A hitman suffering an identity crisis turns bodyguard to protect a femme kleptomaniac in the unlovable, seldom funny Brit comedy "Wild Target."

A hitman suffering an identity crisis turns bodyguard to protect a femme kleptomaniac in the unlovable, seldom funny Brit comedy “Wild Target.” Nearly every element here is wildly off-target, from Jonathan Lynn’s (“The Whole Nine Yards”) lazy helming and Lucinda Coxon’s shambolic script to the embarrassed-looking perfs from usually excellent lead thesps Bill Nighy and Emily Blunt. Likely to be shot down by critical attacks and bad word of mouth, the pic would be well advised to go to ancillary straight away.
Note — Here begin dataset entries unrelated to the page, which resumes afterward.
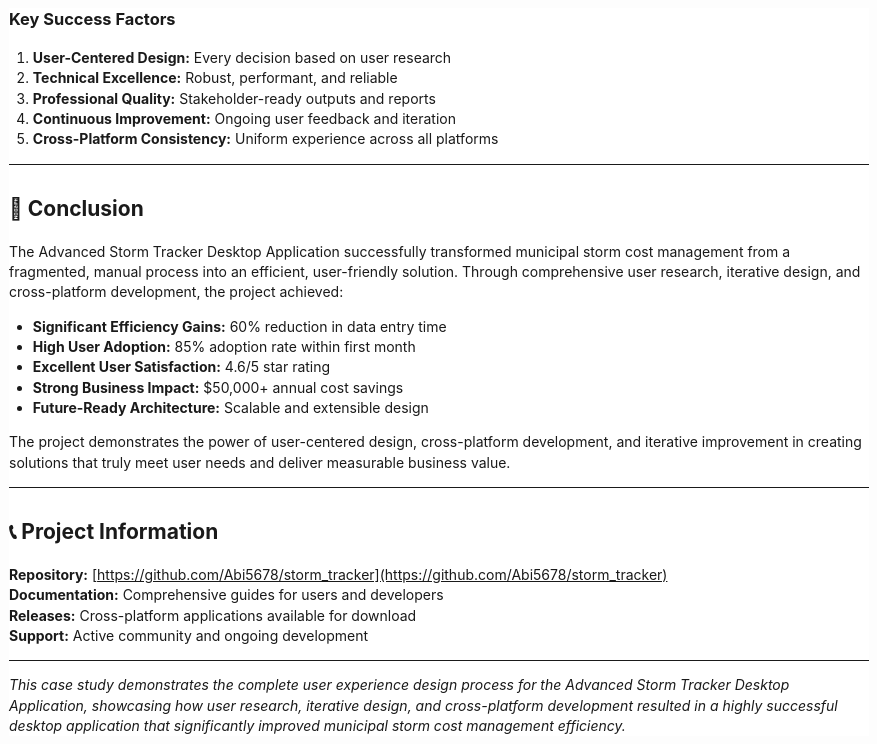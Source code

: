 ### Key Success Factors
1. **User-Centered Design:** Every decision based on user research
2. **Technical Excellence:** Robust, performant, and reliable
3. **Professional Quality:** Stakeholder-ready outputs and reports
4. **Continuous Improvement:** Ongoing user feedback and iteration
5. **Cross-Platform Consistency:** Uniform experience across all platforms

---

## 🎉 Conclusion

The Advanced Storm Tracker Desktop Application successfully transformed municipal storm cost management from a fragmented, manual process into an efficient, user-friendly solution. Through comprehensive user research, iterative design, and cross-platform development, the project achieved:

- **Significant Efficiency Gains:** 60% reduction in data entry time
- **High User Adoption:** 85% adoption rate within first month
- **Excellent User Satisfaction:** 4.6/5 star rating
- **Strong Business Impact:** $50,000+ annual cost savings
- **Future-Ready Architecture:** Scalable and extensible design

The project demonstrates the power of user-centered design, cross-platform development, and iterative improvement in creating solutions that truly meet user needs and deliver measurable business value.

---

## 📞 Project Information

**Repository:** [https://github.com/Abi5678/storm_tracker](https://github.com/Abi5678/storm_tracker)  
**Documentation:** Comprehensive guides for users and developers  
**Releases:** Cross-platform applications available for download  
**Support:** Active community and ongoing development  

---

*This case study demonstrates the complete user experience design process for the Advanced Storm Tracker Desktop Application, showcasing how user research, iterative design, and cross-platform development resulted in a highly successful desktop application that significantly improved municipal storm cost management efficiency.*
Born into a family of pro assassins, ace hitman Victor Maynard (Nighy) longs for some kind of life beyond murdering people. When client Ferguson (Rupert Everett) hires Victor to off kooky thief Rose (Blunt) for stealing a Rembrandt from him, Victor finds himself unable to finish the job, and ends up saving her and witness Tony (Rupert Grint) from subsequent killers. Character motivations make no sense throughout; Victor thinks he may be gay one minute, but is falling for Rose the next. Chase sequences are competently handled, but then nothing really happens for 40 minutes halfway through. Only Blunt’s sexy, high-fashion wardrobe compels interest — but only just.

Wild Target

U.K.

Production

A CinemaNX, Entertainment Film Distributors presentation of a Magic Light Pictures production, in association with Matador Pictures, Isle of Man Film, Cinema Four, Regent Capital. (International sales: Protagonist Pictures, London.) Produced by Martin Pope, Michael Rose. Executive producers, Steve Christian, Nigel Green, Philippe Martin, Marc Samuelson, Nigel Thomas, Charlotte Walls. Directed by Jonathan Lynn. Screenplay, Lucinda Coxon.

Crew

Camera (color, widescreen), David Johnson; editor, Michael Parker; music, Michael Price; production designer, Caroline Greville-Morris; art director, Jim Glen; set decorator, Geraint Powell; costume designer, Sheena Napier. Reviewed at Berlin Film Festival (market), Feb. 13, 2010. Running time: 96 MIN.

With

Bill Nighy, Emily Blunt, Rupert Grint, Rupert Everett, Eileen Atkins, Martin Freeman, Gregor Fisher.